Lata Varghese, Rackspace 20:42

And another great example, Ambient AI, you know, our clients are collecting a lot of this information, right? When you see a doctor today, they are recording. So this is very high-fidelity data. It's not just recording, you know, what you say. It's tone and footsteps and, you know, so many things, great data to have, in addition to everything that the nurse and the doctor are entering on the side. But all this data is collected. So all this data, at some point, who can distinguish what did the nurse write versus what's in the system through the ambient? They have to start thinking about it, and then this is healthcare records. So if you have to start storing all these high-fidelity things for years and years, what does it mean? What is the cost? So thinking through multiple layers of the stack, super important.

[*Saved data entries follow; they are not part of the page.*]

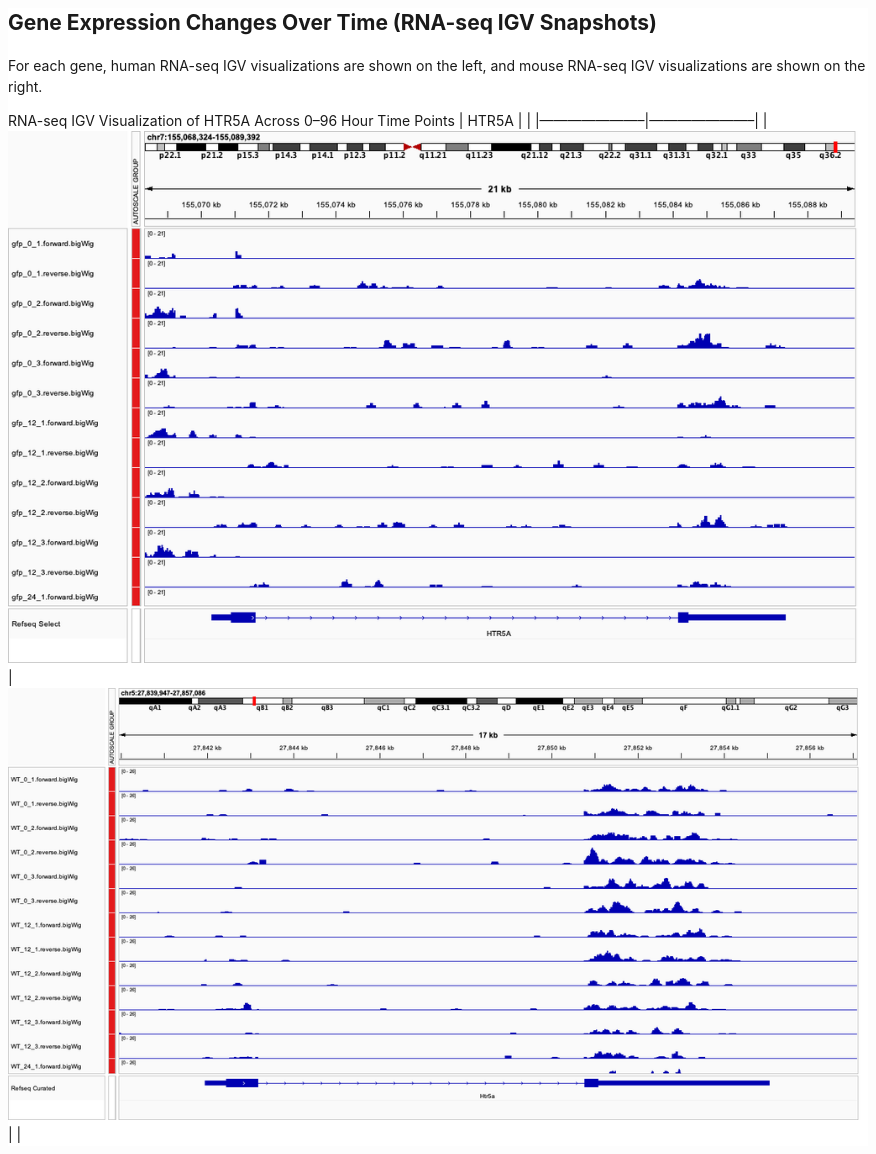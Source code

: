 ## Gene Expression Changes Over Time (RNA-seq IGV Snapshots)

For each gene, human RNA-seq IGV visualizations are shown on the left,
and mouse RNA-seq IGV visualizations are shown on the right.

RNA-seq IGV Visualization of HTR5A Across 0–96 Hour Time Points \| HTR5A
\| \| \|———————–\|———————–\| \|
![](RNASEQ_Mouse_and_Human_IGV/igv_snapshot-HTR5A-1-Human.png) \|
![](RNASEQ_Mouse_and_Human_IGV/igv_snapshot-Htr.png) \| \|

Lata Varghese, Rackspace 21:34

It's not important to just build something, oh, I built it and there's a strategy, you should do this. We are very humble. We don't, we know it's hard. So you sit and do the hard work with the client and the ones that want to scale and are ready have great governed infrastructure when we don't have to do it, we are not a, you know, neo-cloud claiming to be. We actually run, we operate mission critical workloads for hospitals and uptime and all that is non-negotiable in today's world with patient care workflows. Why is it going to be negotiable in an AI world? So we look at it as this is another way to build software. How do you build infrastructure solutions and prepare our clients for the future? Doing all the hard work and not just hand-waving all the tough things. And that's why FDE, it's a great model. You're putting the people near that. They're staying accountable, and everybody is building FDEs, but my FDEs stay there day two, deploy, and they're there for the solution.

David Cushman, HFS 22:33

So it's digging through the complexity of making, understanding how you can deliver an outcome, and ultimately being able to control all of the elements that lead to that outcome, which is going to help when you get around to contracting for pricing against that outcome.

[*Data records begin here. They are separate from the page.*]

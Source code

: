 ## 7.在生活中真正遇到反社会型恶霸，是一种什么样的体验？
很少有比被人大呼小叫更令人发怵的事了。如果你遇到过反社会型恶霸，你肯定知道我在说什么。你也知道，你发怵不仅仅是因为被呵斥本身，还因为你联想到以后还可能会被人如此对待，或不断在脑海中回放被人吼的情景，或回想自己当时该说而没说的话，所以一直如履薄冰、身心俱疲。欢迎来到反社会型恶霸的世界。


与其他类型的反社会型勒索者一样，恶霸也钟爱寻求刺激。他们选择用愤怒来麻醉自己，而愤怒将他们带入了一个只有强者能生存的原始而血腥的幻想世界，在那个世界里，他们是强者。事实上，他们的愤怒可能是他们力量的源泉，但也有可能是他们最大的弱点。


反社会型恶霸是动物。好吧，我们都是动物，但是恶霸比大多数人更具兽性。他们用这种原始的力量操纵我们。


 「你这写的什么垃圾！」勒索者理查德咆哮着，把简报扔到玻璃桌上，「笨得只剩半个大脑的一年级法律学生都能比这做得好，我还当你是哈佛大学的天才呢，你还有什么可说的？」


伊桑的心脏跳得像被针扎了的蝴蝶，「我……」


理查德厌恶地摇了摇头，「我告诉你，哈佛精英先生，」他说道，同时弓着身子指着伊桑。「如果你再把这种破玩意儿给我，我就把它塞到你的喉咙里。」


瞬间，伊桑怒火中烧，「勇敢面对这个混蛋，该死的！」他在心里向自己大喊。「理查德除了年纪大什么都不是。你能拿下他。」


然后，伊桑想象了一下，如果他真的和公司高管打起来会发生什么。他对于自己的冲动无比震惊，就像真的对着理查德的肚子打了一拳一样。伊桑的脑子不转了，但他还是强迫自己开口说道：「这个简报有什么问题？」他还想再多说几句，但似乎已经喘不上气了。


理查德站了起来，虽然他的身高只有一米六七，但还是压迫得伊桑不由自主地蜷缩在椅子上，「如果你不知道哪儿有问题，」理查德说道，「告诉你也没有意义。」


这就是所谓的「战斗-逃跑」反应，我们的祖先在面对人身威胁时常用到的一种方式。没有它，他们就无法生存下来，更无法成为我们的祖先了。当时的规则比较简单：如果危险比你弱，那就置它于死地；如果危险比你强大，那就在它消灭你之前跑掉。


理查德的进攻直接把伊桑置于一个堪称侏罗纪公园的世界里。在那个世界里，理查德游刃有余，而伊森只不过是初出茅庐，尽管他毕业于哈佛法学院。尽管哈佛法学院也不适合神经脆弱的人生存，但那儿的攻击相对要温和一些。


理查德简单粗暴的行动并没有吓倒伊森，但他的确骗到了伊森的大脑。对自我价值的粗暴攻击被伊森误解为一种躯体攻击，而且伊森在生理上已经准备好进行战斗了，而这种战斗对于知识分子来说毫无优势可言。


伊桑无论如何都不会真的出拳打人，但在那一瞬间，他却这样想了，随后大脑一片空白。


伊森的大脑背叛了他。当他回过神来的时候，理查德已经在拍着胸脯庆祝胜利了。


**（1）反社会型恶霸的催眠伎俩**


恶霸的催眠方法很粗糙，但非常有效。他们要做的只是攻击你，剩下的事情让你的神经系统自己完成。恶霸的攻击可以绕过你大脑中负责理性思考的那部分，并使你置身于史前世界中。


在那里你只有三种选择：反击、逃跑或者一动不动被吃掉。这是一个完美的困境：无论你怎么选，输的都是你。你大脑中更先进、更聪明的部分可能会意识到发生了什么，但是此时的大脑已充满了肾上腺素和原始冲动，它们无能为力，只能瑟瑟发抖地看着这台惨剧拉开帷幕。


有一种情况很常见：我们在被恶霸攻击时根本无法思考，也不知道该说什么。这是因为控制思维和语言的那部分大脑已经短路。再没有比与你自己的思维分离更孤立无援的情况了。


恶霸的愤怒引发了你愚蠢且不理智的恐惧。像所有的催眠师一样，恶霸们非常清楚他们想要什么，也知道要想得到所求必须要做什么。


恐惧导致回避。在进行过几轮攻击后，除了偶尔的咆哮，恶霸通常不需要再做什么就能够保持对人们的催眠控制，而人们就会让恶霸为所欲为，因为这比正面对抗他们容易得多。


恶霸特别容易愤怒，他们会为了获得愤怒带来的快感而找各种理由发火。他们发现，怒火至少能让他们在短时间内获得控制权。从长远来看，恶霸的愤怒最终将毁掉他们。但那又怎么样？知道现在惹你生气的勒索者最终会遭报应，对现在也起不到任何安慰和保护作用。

Lata Varghese, Rackspace 22:47

Correct. And there's a lot of ground to be covered to figure out the pricing of these things, how do you define enduring value. But if you engage in the right way and do the nitty-gritty work of solving the problems, because 100% of our clients we're looking to, they've paid the investment. They are not going to scale labor. They are going to want to scale these tools, and it is our mission and hope to help them through that journey.

David Cushman, HFS 23:13

We're going to have to draw a line at that point. You're going to be around for cocktails afterwards, if anyone has questions. Fantastic. So apologies if we haven't got time for questions right now. But thank you very much indeed.